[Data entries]
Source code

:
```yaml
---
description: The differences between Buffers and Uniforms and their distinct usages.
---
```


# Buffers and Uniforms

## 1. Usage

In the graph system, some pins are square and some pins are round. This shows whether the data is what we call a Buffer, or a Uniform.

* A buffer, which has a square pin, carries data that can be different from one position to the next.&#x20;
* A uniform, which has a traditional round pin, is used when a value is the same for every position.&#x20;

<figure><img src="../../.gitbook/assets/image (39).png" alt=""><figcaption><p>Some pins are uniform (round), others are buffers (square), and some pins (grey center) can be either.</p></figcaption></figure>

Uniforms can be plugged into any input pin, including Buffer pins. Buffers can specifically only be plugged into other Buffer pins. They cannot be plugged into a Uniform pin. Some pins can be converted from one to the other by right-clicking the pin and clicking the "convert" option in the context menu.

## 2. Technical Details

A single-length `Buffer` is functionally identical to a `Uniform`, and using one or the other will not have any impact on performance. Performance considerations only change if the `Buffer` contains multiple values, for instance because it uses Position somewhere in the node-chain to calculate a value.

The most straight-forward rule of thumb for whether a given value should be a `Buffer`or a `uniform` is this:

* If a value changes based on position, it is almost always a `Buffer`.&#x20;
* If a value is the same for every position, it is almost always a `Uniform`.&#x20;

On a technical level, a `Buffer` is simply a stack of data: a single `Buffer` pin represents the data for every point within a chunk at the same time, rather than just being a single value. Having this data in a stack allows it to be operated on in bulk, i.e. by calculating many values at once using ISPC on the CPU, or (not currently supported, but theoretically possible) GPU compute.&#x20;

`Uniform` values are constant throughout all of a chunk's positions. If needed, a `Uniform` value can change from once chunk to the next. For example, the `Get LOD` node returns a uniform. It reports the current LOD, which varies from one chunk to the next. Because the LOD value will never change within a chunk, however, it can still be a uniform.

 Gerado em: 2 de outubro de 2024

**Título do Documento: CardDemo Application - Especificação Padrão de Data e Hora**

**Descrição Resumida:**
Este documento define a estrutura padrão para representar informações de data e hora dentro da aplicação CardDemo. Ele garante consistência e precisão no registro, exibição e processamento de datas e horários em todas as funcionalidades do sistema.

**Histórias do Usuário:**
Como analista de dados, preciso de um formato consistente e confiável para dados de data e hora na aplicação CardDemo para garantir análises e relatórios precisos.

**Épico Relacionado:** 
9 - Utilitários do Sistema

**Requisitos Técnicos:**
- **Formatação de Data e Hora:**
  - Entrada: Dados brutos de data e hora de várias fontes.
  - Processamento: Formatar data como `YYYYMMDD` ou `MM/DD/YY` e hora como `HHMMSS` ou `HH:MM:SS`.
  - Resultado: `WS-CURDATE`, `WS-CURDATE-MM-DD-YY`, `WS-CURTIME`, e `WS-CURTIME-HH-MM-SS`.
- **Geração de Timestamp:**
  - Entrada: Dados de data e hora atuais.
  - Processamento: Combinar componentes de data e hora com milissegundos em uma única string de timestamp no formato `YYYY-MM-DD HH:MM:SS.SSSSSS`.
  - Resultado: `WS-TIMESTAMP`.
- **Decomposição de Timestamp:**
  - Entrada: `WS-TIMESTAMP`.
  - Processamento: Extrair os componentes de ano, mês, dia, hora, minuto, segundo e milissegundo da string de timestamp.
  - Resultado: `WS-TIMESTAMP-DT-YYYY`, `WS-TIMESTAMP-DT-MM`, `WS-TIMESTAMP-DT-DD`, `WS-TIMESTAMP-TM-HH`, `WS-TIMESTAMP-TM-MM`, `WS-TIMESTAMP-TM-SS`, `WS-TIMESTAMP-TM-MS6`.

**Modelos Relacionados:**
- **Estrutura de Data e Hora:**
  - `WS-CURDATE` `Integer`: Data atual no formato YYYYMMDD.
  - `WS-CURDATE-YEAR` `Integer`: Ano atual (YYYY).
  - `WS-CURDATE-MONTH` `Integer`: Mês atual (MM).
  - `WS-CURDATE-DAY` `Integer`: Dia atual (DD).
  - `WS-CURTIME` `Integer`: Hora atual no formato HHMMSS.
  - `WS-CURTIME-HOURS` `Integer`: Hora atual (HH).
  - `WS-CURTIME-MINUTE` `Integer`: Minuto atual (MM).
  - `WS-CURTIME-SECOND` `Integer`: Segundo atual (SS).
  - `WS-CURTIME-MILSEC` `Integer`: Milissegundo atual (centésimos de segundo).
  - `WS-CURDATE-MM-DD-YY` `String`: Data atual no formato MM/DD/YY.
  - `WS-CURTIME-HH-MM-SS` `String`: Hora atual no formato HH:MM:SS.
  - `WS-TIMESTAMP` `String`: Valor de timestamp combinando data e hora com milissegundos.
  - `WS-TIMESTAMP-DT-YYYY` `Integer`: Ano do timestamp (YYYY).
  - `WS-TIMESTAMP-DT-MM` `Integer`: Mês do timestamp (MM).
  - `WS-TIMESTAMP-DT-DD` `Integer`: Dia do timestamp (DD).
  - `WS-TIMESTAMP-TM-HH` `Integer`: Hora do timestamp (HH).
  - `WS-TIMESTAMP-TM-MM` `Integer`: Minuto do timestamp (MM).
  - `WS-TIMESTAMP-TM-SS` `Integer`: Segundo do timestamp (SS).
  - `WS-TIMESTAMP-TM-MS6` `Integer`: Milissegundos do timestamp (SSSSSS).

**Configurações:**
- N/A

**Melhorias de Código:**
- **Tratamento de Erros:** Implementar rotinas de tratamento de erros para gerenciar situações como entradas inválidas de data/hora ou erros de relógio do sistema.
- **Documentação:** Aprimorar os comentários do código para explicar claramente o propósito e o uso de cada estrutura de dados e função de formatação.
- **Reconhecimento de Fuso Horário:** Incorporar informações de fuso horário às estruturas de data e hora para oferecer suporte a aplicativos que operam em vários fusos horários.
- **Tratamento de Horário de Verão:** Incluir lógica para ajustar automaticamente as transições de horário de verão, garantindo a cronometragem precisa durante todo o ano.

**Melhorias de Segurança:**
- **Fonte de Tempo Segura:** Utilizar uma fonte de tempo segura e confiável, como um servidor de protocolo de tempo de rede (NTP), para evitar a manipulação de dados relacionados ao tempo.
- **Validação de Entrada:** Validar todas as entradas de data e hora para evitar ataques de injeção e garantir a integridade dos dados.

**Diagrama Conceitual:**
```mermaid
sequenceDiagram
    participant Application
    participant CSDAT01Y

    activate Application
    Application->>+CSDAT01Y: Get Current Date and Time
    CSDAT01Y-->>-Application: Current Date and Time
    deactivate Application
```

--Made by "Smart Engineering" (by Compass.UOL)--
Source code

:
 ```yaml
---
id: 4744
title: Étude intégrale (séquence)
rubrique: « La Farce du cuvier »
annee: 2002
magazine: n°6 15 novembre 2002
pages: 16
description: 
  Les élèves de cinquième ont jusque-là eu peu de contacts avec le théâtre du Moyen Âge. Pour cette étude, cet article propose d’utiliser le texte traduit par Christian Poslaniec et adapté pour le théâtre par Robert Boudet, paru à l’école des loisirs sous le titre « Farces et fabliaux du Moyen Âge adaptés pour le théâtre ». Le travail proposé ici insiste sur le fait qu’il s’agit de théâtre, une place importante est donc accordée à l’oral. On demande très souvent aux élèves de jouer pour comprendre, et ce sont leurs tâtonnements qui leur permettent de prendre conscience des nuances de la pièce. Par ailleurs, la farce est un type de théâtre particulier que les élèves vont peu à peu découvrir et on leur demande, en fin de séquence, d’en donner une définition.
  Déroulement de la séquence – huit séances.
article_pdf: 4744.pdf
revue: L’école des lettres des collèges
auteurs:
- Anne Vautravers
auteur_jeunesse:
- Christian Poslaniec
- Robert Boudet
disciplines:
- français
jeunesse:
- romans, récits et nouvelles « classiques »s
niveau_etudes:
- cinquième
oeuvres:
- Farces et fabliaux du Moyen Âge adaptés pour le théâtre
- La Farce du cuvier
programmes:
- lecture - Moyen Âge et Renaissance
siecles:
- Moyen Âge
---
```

DIRECTIONS:
Which lines above include the string "participant"? Show them.

WRITTEN RESPONSE:
    participant Application
    participant CSDAT01Y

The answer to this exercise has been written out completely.